Learn what an insurance underwriter does. Find out the training and skills required, along with the salary and employment outlook, to see if this career might be the right one for you.

Career Definition for Insurance Underwriters

Insurance underwriters assess risk and write policies for insurance companies. Insurance underwriters use information supplied by people seeking insurance, computer applications, and statistical tables to determine the insurance seeker's level of risk; they use this information to set premiums and deductibles. While there are many different types of insurance, most insurance underwriters work in life insurance, health insurance, mortgage insurance, or casualty and property insurance.

Education Bachelor's degree, preferably in finance or related field
Job Duties Assess risk, write insurance policies, set premiums and deductibles
Median Salary (2018)* $69,380
Job Growth (2016-2026)* -5%

Source: *U.S. Bureau of Labor Statistics

Required Education

People seeking a career in insurance underwriting should have at least a bachelor's degree, preferably in a field such as finance or business administration. Common courses in a 4-year bachelor's program that will help prepare you for a career in insurance underwriting include accounting, auditing principles, principles of macroeconomics, finance, and statistics. Advancement within insurance underwriting requires ongoing education; there are several certifications and designations available, depending on your specialty within insurance underwriting.

Skills Required

Insurance underwriters need to have strong math and computer skills to excel at their jobs. They should be detail-oriented and well organized. They often process sensitive or private information and should be discreet, trustworthy, and reliable. Because they serve as a vital source of information to insurance agents, they must also have strong interpersonal and communications skills.

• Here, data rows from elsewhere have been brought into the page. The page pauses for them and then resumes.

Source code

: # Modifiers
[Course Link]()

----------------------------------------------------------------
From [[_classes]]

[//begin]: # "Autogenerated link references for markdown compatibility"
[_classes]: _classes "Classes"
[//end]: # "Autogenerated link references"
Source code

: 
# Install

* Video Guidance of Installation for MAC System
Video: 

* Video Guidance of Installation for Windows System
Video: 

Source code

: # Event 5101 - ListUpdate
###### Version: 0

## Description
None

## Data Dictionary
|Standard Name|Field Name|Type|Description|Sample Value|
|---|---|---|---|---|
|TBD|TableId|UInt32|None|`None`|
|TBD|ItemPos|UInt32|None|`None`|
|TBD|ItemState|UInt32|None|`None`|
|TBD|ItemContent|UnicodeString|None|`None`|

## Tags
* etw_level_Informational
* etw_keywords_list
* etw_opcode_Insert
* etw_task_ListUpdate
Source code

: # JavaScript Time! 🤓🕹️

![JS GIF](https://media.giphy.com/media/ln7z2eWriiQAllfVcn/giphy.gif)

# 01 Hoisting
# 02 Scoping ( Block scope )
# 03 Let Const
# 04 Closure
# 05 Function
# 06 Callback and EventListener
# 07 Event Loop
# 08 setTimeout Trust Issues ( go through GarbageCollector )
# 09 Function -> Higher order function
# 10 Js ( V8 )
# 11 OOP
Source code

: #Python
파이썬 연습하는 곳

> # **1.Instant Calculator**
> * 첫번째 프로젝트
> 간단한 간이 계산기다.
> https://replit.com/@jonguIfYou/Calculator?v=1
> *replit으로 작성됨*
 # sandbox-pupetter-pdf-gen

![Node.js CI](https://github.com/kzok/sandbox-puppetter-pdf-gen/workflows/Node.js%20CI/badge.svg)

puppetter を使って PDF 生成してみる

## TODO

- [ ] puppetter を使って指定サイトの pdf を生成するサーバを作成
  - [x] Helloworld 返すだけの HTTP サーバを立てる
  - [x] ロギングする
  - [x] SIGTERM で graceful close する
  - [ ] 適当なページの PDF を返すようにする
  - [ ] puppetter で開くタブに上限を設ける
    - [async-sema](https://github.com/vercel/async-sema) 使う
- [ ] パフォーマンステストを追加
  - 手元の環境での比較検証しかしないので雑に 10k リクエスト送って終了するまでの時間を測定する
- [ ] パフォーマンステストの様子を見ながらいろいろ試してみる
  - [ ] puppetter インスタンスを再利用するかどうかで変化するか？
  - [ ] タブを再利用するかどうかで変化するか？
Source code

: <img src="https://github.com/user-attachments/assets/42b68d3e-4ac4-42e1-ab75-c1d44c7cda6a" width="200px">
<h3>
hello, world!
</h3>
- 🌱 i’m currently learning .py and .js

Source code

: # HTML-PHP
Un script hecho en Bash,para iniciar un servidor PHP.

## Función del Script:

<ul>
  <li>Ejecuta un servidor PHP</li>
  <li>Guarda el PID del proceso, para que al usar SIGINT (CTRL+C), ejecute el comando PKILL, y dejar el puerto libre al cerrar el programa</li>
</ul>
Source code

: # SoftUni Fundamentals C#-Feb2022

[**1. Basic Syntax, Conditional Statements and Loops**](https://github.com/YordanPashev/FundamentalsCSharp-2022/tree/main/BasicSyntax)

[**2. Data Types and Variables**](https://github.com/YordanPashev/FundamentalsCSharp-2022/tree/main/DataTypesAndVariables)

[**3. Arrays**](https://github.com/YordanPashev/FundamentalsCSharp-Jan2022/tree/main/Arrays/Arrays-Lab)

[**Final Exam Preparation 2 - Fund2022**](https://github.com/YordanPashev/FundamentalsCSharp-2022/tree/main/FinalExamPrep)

Employment and Economic Outlook

The employment outlook for insurance underwriting is expected to be notably below average; the U.S. Bureau of Labor Statistics (BLS) projects that employment in this field will decline by 5% from 2016 to 2026. The median annual earnings of an insurance underwriter in 2018 were $69,380.

Alternate Career Options

Similar career options in this field include:


Actuaries usually have certifications and at least bachelor's degrees, providing strong backgrounds in business, math, and statistics. These professionals work mostly in the insurance industry, analyzing the financial costs of risks. The BLS reported annual median earnings of $102,880 for actuaries and predicted a much faster-than-average employment growth of 22% from 2016 to 2026.

Cost Estimator

Faster-than-average job growth of 11% was projected by the BLS in the 2016-2026 decade for cost estimators, who analyze data pertaining to the expenses required to manufacture products or provide services. They usually have bachelor's degrees or extensive experience in construction with strong math backgrounds. In 2018, the BLS revealed an annual median salary of $64,040 for cost estimators.